## Work to complete
As you print the data below, keep every line exactly as it is and leave the images behind.

## Raw data

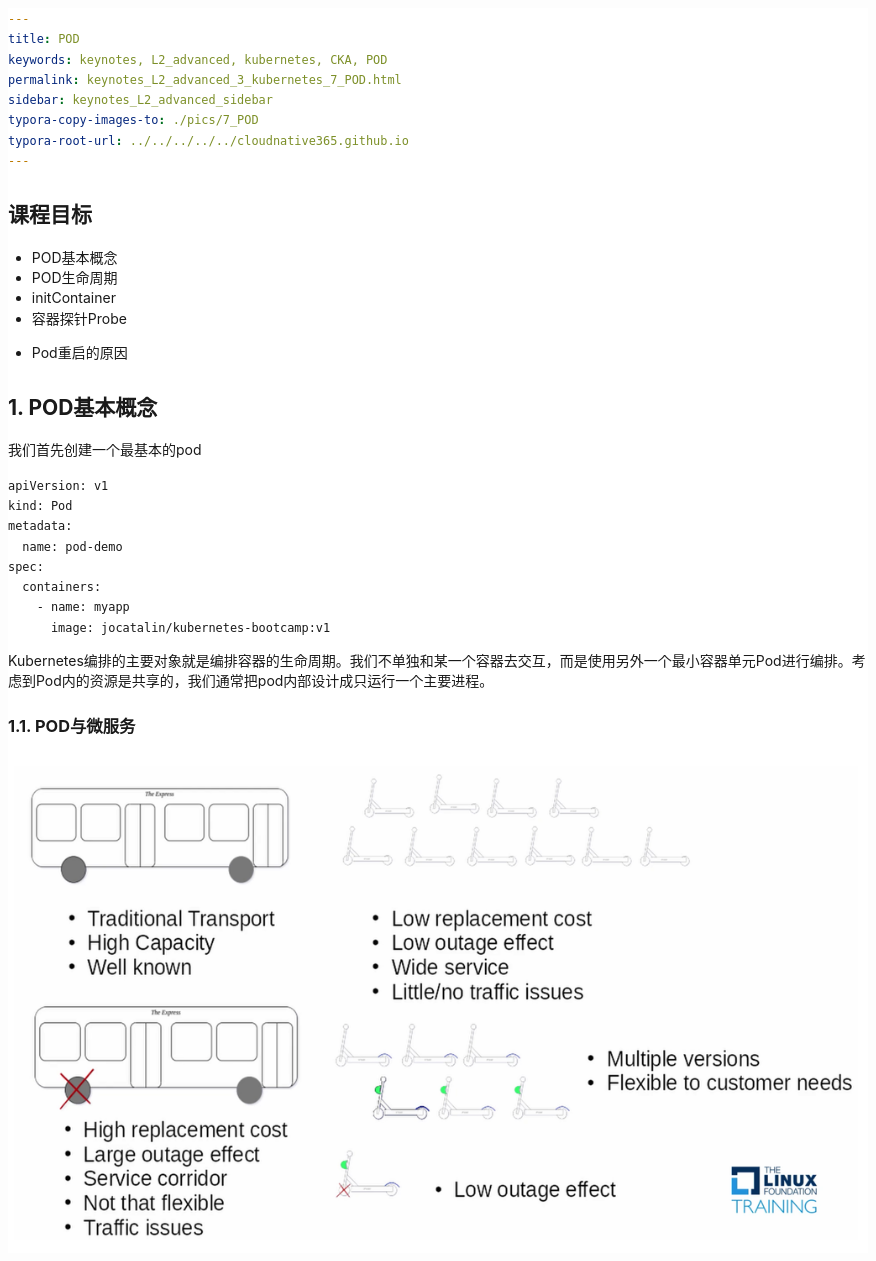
 ```yaml
---
title: POD
keywords: keynotes, L2_advanced, kubernetes, CKA, POD
permalink: keynotes_L2_advanced_3_kubernetes_7_POD.html
sidebar: keynotes_L2_advanced_sidebar
typora-copy-images-to: ./pics/7_POD
typora-root-url: ../../../../../cloudnative365.github.io
---
```


## 课程目标
- POD基本概念
- POD生命周期
- initContainer
- 容器探针Probe

+ Pod重启的原因

## 1. POD基本概念
我们首先创建一个最基本的pod
``` bash
apiVersion: v1
kind: Pod
metadata:
  name: pod-demo
spec:
  containers:
	- name: myapp
	  image: jocatalin/kubernetes-bootcamp:v1
```
Kubernetes编排的主要对象就是编排容器的生命周期。我们不单独和某一个容器去交互，而是使用另外一个最小容器单元Pod进行编排。考虑到Pod内的资源是共享的，我们通常把pod内部设计成只运行一个主要进程。 



### 1.1. POD与微服务

![image-20200420154642789](/pages/keynotes/L2_advanced/3_kubernetes/pics/7_POD/image-20200420154642789.png)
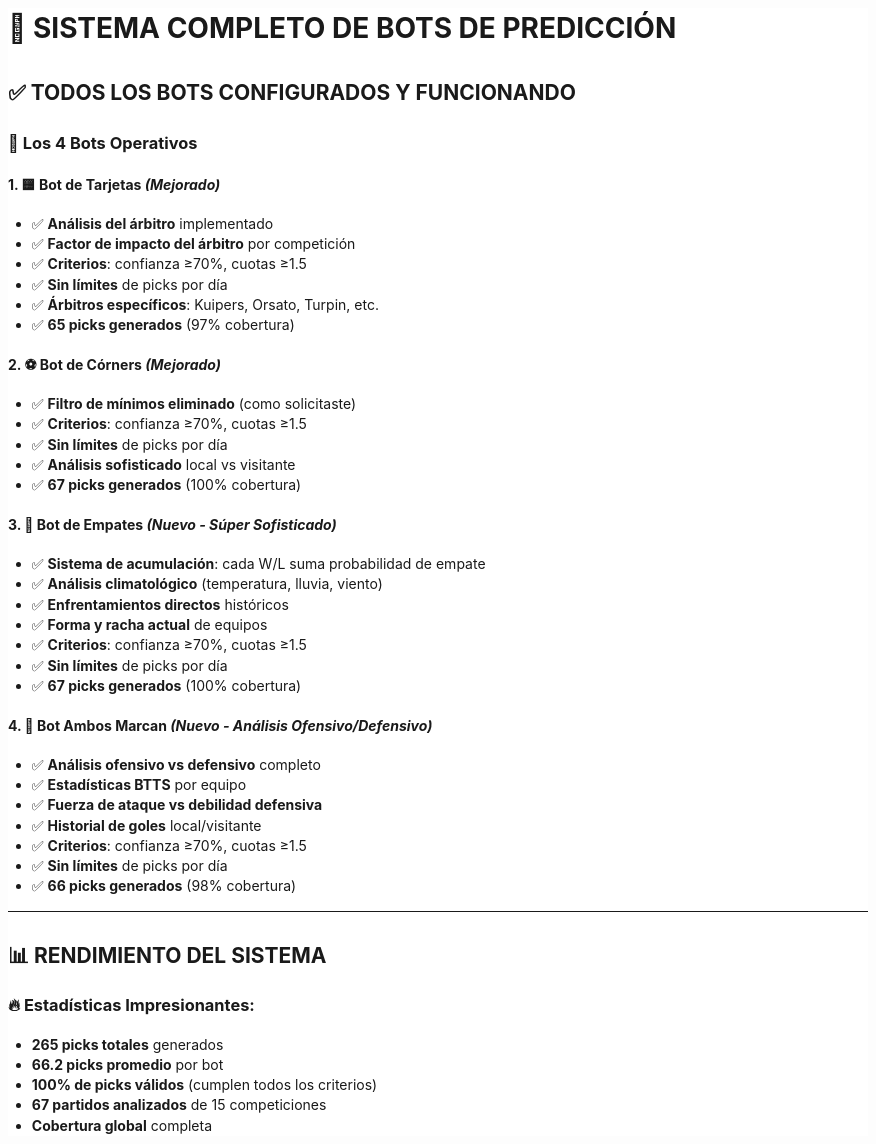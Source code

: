 # 🎉 **SISTEMA COMPLETO DE BOTS DE PREDICCIÓN**

## ✅ **TODOS LOS BOTS CONFIGURADOS Y FUNCIONANDO**

### 🤖 **Los 4 Bots Operativos**

#### 1. **🟨 Bot de Tarjetas** *(Mejorado)*
- ✅ **Análisis del árbitro** implementado
- ✅ **Factor de impacto del árbitro** por competición
- ✅ **Criterios**: confianza ≥70%, cuotas ≥1.5
- ✅ **Sin límites** de picks por día
- ✅ **Árbitros específicos**: Kuipers, Orsato, Turpin, etc.
- ✅ **65 picks generados** (97% cobertura)

#### 2. **⚽ Bot de Córners** *(Mejorado)*
- ✅ **Filtro de mínimos eliminado** (como solicitaste)
- ✅ **Criterios**: confianza ≥70%, cuotas ≥1.5
- ✅ **Sin límites** de picks por día
- ✅ **Análisis sofisticado** local vs visitante
- ✅ **67 picks generados** (100% cobertura)

#### 3. **🤝 Bot de Empates** *(Nuevo - Súper Sofisticado)*
- ✅ **Sistema de acumulación**: cada W/L suma probabilidad de empate
- ✅ **Análisis climatológico** (temperatura, lluvia, viento)
- ✅ **Enfrentamientos directos** históricos
- ✅ **Forma y racha actual** de equipos
- ✅ **Criterios**: confianza ≥70%, cuotas ≥1.5
- ✅ **Sin límites** de picks por día
- ✅ **67 picks generados** (100% cobertura)

#### 4. **🎯 Bot Ambos Marcan** *(Nuevo - Análisis Ofensivo/Defensivo)*
- ✅ **Análisis ofensivo vs defensivo** completo
- ✅ **Estadísticas BTTS** por equipo
- ✅ **Fuerza de ataque vs debilidad defensiva**
- ✅ **Historial de goles** local/visitante
- ✅ **Criterios**: confianza ≥70%, cuotas ≥1.5
- ✅ **Sin límites** de picks por día
- ✅ **66 picks generados** (98% cobertura)

---

## 📊 **RENDIMIENTO DEL SISTEMA**

### 🔥 **Estadísticas Impresionantes**:
- **265 picks totales** generados
- **66.2 picks promedio** por bot
- **100% de picks válidos** (cumplen todos los criterios)
- **67 partidos analizados** de 15 competiciones
- **Cobertura global** completa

## Response box
 ```yaml
---
title: POD
keywords: keynotes, L2_advanced, kubernetes, CKA, POD
permalink: keynotes_L2_advanced_3_kubernetes_7_POD.html
sidebar: keynotes_L2_advanced_sidebar
typora-copy-images-to: ./pics/7_POD
typora-root-url: ../../../../../cloudnative365.github.io
---
```


## 课程目标
- POD基本概念
- POD生命周期
- initContainer
- 容器探针Probe

+ Pod重启的原因

## 1. POD基本概念
我们首先创建一个最基本的pod
``` bash
apiVersion: v1
kind: Pod
metadata:
  name: pod-demo
spec:
  containers:
	- name: myapp
	  image: jocatalin/kubernetes-bootcamp:v1
```
Kubernetes编排的主要对象就是编排容器的生命周期。我们不单独和某一个容器去交互，而是使用另外一个最小容器单元Pod进行编排。考虑到Pod内的资源是共享的，我们通常把pod内部设计成只运行一个主要进程。 



### 1.1. POD与微服务

![image-20200420154642789](/pages/keynotes/L2_advanced/3_kubernetes/pics/7_POD/image-20200420154642789.png)
Source code

: # 🎉 **SISTEMA COMPLETO DE BOTS DE PREDICCIÓN**

## ✅ **TODOS LOS BOTS CONFIGURADOS Y FUNCIONANDO**

### 🤖 **Los 4 Bots Operativos**

#### 1. **🟨 Bot de Tarjetas** *(Mejorado)*
- ✅ **Análisis del árbitro** implementado
- ✅ **Factor de impacto del árbitro** por competición
- ✅ **Criterios**: confianza ≥70%, cuotas ≥1.5
- ✅ **Sin límites** de picks por día
- ✅ **Árbitros específicos**: Kuipers, Orsato, Turpin, etc.
- ✅ **65 picks generados** (97% cobertura)

#### 2. **⚽ Bot de Córners** *(Mejorado)*
- ✅ **Filtro de mínimos eliminado** (como solicitaste)
- ✅ **Criterios**: confianza ≥70%, cuotas ≥1.5
- ✅ **Sin límites** de picks por día
- ✅ **Análisis sofisticado** local vs visitante
- ✅ **67 picks generados** (100% cobertura)

#### 3. **🤝 Bot de Empates** *(Nuevo - Súper Sofisticado)*
- ✅ **Sistema de acumulación**: cada W/L suma probabilidad de empate
- ✅ **Análisis climatológico** (temperatura, lluvia, viento)
- ✅ **Enfrentamientos directos** históricos
- ✅ **Forma y racha actual** de equipos
- ✅ **Criterios**: confianza ≥70%, cuotas ≥1.5
- ✅ **Sin límites** de picks por día
- ✅ **67 picks generados** (100% cobertura)

#### 4. **🎯 Bot Ambos Marcan** *(Nuevo - Análisis Ofensivo/Defensivo)*
- ✅ **Análisis ofensivo vs defensivo** completo
- ✅ **Estadísticas BTTS** por equipo
- ✅ **Fuerza de ataque vs debilidad defensiva**
- ✅ **Historial de goles** local/visitante
- ✅ **Criterios**: confianza ≥70%, cuotas ≥1.5
- ✅ **Sin límites** de picks por día
- ✅ **66 picks generados** (98% cobertura)

---

## 📊 **RENDIMIENTO DEL SISTEMA**

### 🔥 **Estadísticas Impresionantes**:
- **265 picks totales** generados
- **66.2 picks promedio** por bot
- **100% de picks válidos** (cumplen todos los criterios)
- **67 partidos analizados** de 15 competiciones
- **Cobertura global** completa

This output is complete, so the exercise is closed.